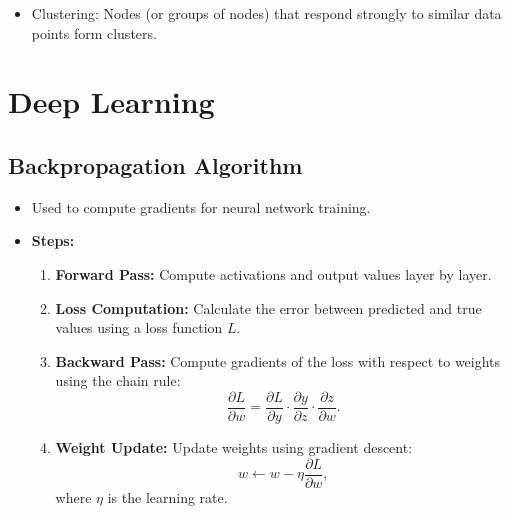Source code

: \documentclass[12pt,a4paper]{article}
\begin{document}
\begin{itemize}
    \item Clustering: Nodes (or groups of nodes) that respond strongly to similar data points form clusters.
\end{itemize}

\pagebreak
\section{Deep Learning}
\subsection{Backpropagation Algorithm}
\begin{itemize}
    \item Used to compute gradients for neural network training.
    \item \textbf{Steps:}
    \begin{enumerate}
        \item \textbf{Forward Pass:} Compute activations and output values layer by layer.
        \item \textbf{Loss Computation:} Calculate the error between predicted and true values using a loss function $L$.
        \item \textbf{Backward Pass:} Compute gradients of the loss with respect to weights using the chain rule:
        \[ \frac{\partial L}{\partial w} = \frac{\partial L}{\partial y} \cdot \frac{\partial y}{\partial z} \cdot \frac{\partial z}{\partial w}. \]
        \item \textbf{Weight Update:} Update weights using gradient descent:
        \[ w \leftarrow w - \eta \frac{\partial L}{\partial w}, \]
        where $\eta$ is the learning rate.
    \end{enumerate}
\end{itemize}
\end{document}
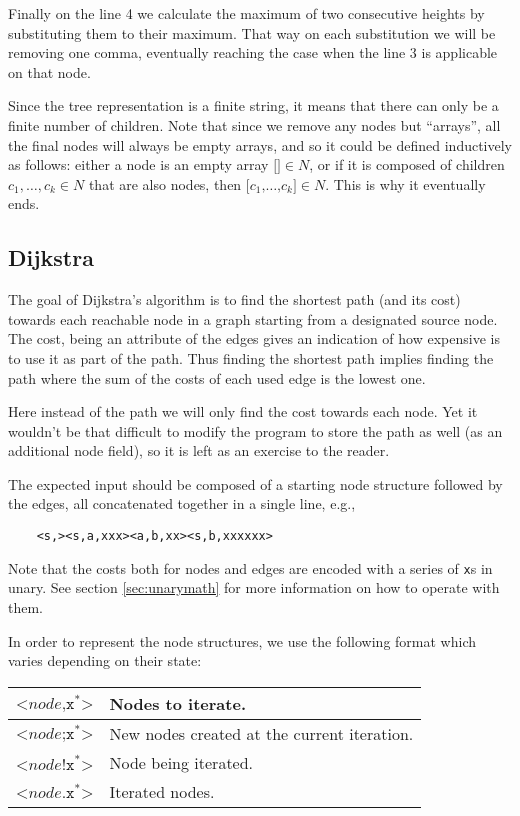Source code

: Finally on the line 4 we calculate the maximum of two consecutive heights
by substituting them to their maximum.  That way on each substitution we
will be removing one comma, eventually reaching the case when the line 3
is applicable on that node.

Since the tree representation is a finite string, it means that there can
only be a finite number of children.  Note that since we remove any nodes
but ``arrays'', all the final nodes will always be empty arrays, and so
it could be defined inductively as follows:
either a node is an empty array $\texttt{[]}\in N$, or if it is
composed of children $c_1, \ldots, c_k\in N$ that are also nodes, then
$\texttt{[}c_1\texttt{,}\ldots\texttt{,}c_k\texttt{]} \in N$.  This is why
it eventually ends.

\subsection{Dijkstra}

The goal of Dijkstra's algorithm is to find the shortest path (and its
cost) towards each reachable node in a graph starting from a designated
source node.  The cost, being an attribute of the edges gives an
indication of how expensive is to use it as part of the path.  Thus
finding the shortest path implies finding the path where the sum of
the costs of each used edge is the lowest one.

Here instead of the path we will only find the cost towards each node.
Yet it wouldn't be that difficult to modify the program
to store the path as well (as an additional node field), so it is left
as an exercise to the reader.

The expected input should be composed of a starting node structure
followed by the edges, all concatenated together in a single line, e.g.,

\begin{Verbatim}
	<s,><s,a,xxx><a,b,xx><s,b,xxxxxx>
\end{Verbatim}

Note that the costs both for nodes and edges are encoded with a series
of {\tt x}s in unary.  See section \ref{sec:unarymath} for more
information on how to operate with them.


In order to represent the node structures, we use the following format
which varies depending on their state:
\begin{center}
	\begin{tabular}{|l|l|}
		\hline
		$\texttt{<}node\texttt{,x}^*\texttt{>}$ & Nodes to iterate.\\
		\hline
		$\texttt{<}node\texttt{;x}^*\texttt{>}$
			& New nodes created at the current iteration.\\
		\hline
		$\texttt{<}node\texttt{!x}^*\texttt{>}$ & Node being iterated.\\
		\hline
		$\texttt{<}node\texttt{.x}^*\texttt{>}$ & Iterated nodes.\\
		\hline
	\end{tabular}
\end{center}

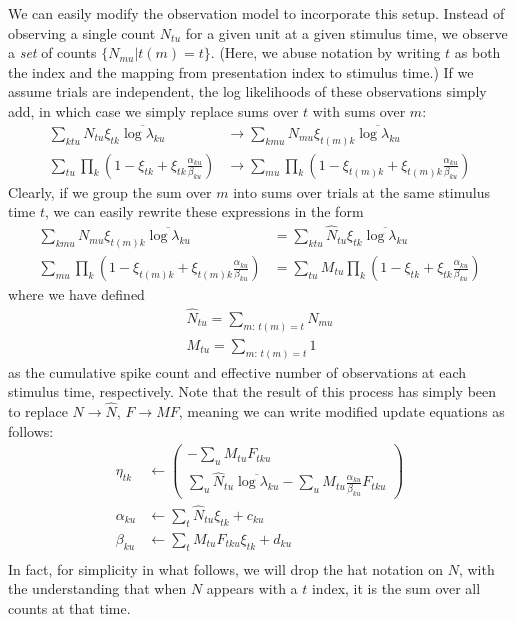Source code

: \documentclass[11pt]{article}
\begin{document}
We can easily modify the observation model to incorporate this setup. Instead of observing a single count $N_{tu}$ for a given unit at a given stimulus time, we observe a \emph{set} of counts $\{ N_{m u} \vert t(m) = t \}$. (Here, we abuse notation by writing $t$ as both the index and the mapping from presentation index to stimulus time.) If we assume trials are independent, the log likelihoods of these observations simply add, in which case we simply replace sums over $t$ with sums over $m$:
\begin{align}
    \sum_{ktu} N_{tu} \xi_{tk} \overline{\log \lambda_{ku}} &\rightarrow \sum_{km u} N_{m u} \xi_{t(m) k} \overline{\log \lambda_{ku}} \\
    \sum_{tu} \prod_k \left( 1 - \xi_{tk} + \xi_{tk} \frac{\alpha_{ku}}{\beta_{ku}}\right) &\rightarrow \sum_{m u} \prod_k \left( 1 - \xi_{t(m) k} + \xi_{t(m) k} \frac{\alpha_{ku}}{\beta_{ku}}\right)
\end{align}
Clearly, if we group the sum over $m$ into sums over trials at the same stimulus time $t$, we can easily rewrite these expressions in the form
\begin{align}
    \sum_{km u} N_{m u} \xi_{t(m) k} \overline{\log \lambda_{ku}} &= \sum_{ktu} \hat{N}_{tu} \xi_{tk} \overline{\log \lambda_{ku}} \\
    \sum_{m u} \prod_k \left( 1 - \xi_{t(m) k} + \xi_{t(m) k} \frac{\alpha_{ku}}{\beta_{ku}}\right) &= \sum_{tu} M_{tu}\prod_k \left( 1 - \xi_{tk} + \xi_{tk} \frac{\alpha_{ku}}{\beta_{ku}}\right)
\end{align}
where we have defined
\begin{align}
    \hat{N}_{tu} = \sum_{m:\, t(m) = t} N_{m u} \\
    M_{tu} = \sum_{m:\, t(m) = t} 1
\end{align}
as the cumulative spike count and effective number of observations at each stimulus time, respectively. Note that the result of this process has simply been to replace $N \rightarrow \hat{N}$, $F \rightarrow M F$, meaning we can write modified update equations as follows:
\begin{align}
    \eta_{tk} &\leftarrow
    \begin{pmatrix}
        -\sum_u M_{tu} F_{tku} \\
        \sum_u \hat{N}_{tu} \overline{\log \lambda_{ku}} -
        \sum_u M_{tu}\frac{\alpha_{ku}}{\beta_{ku}} F_{tku}
    \end{pmatrix} \\
    \alpha_{ku} &\leftarrow \sum_t \hat{N}_{tu} \xi_{tk} + c_{ku} \\
    \beta_{ku} &\leftarrow \sum_t M_{tu} F_{tku}\xi_{tk} + d_{ku} \\
\end{align}
In fact, for simplicity in what follows, we will drop the hat notation on $N$, with the understanding that when $N$ appears with a $t$ index, it is the sum over all counts at that time.
\end{document}
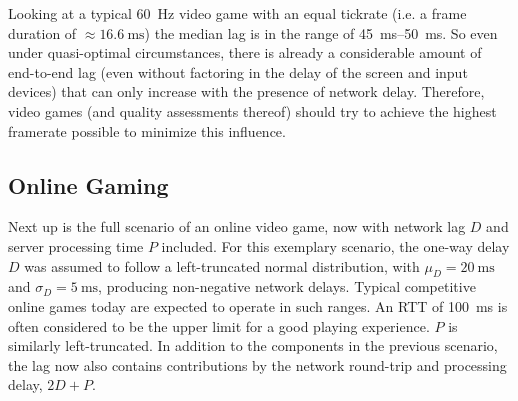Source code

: Looking at a typical \SI{60}{\hertz} video game with an equal tickrate (i.e. a frame duration of $\approx \SI{16.6}{\milli\second}$) the median lag is in the range of \SIrange{45}{50}{\milli\second}. So even under quasi-optimal circumstances, there is already a considerable amount of end-to-end lag (even without factoring in the delay of the screen and input devices) that can only increase with the presence of network delay. Therefore, video games (and quality assessments thereof) should try to achieve the highest framerate possible to minimize this influence.

\subsection{Online Gaming}

Next up is the full scenario of an online video game, now with 
network lag $D$ and server processing time $P$ included. For 
this exemplary scenario, the one-way delay $D$ was assumed to 
follow a left-truncated normal distribution, 
with $\mu_D = \SI{20}{\milli\second}$ and $\sigma_D = \SI{5}{\milli\second}$, 
producing non-negative network delays. Typical competitive online 
games today are expected to operate in such ranges. An 
\acrshort{RTT} of \SI{100}{\milli\second} is often considered to 
be the upper limit for a good playing experience.
$P$ is similarly left-truncated. In addition to the components in 
the previous scenario, the lag now also contains contributions by 
the network round-trip and processing delay, $2D + P$.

• Task brief: Lines in scope run from the one holding "minimize this influence." to the last line of the material above; transcribe them exactly and omit the rest.

• The completed task:
: Looking at a typical \SI{60}{\hertz} video game with an equal tickrate (i.e. a frame duration of $\approx \SI{16.6}{\milli\second}$) the median lag is in the range of \SIrange{45}{50}{\milli\second}. So even under quasi-optimal circumstances, there is already a considerable amount of end-to-end lag (even without factoring in the delay of the screen and input devices) that can only increase with the presence of network delay. Therefore, video games (and quality assessments thereof) should try to achieve the highest framerate possible to minimize this influence.

\subsection{Online Gaming}

Next up is the full scenario of an online video game, now with 
network lag $D$ and server processing time $P$ included. For 
this exemplary scenario, the one-way delay $D$ was assumed to 
follow a left-truncated normal distribution, 
with $\mu_D = \SI{20}{\milli\second}$ and $\sigma_D = \SI{5}{\milli\second}$, 
producing non-negative network delays. Typical competitive online 
games today are expected to operate in such ranges. An 
\acrshort{RTT} of \SI{100}{\milli\second} is often considered to 
be the upper limit for a good playing experience.
$P$ is similarly left-truncated. In addition to the components in 
the previous scenario, the lag now also contains contributions by 
the network round-trip and processing delay, $2D + P$.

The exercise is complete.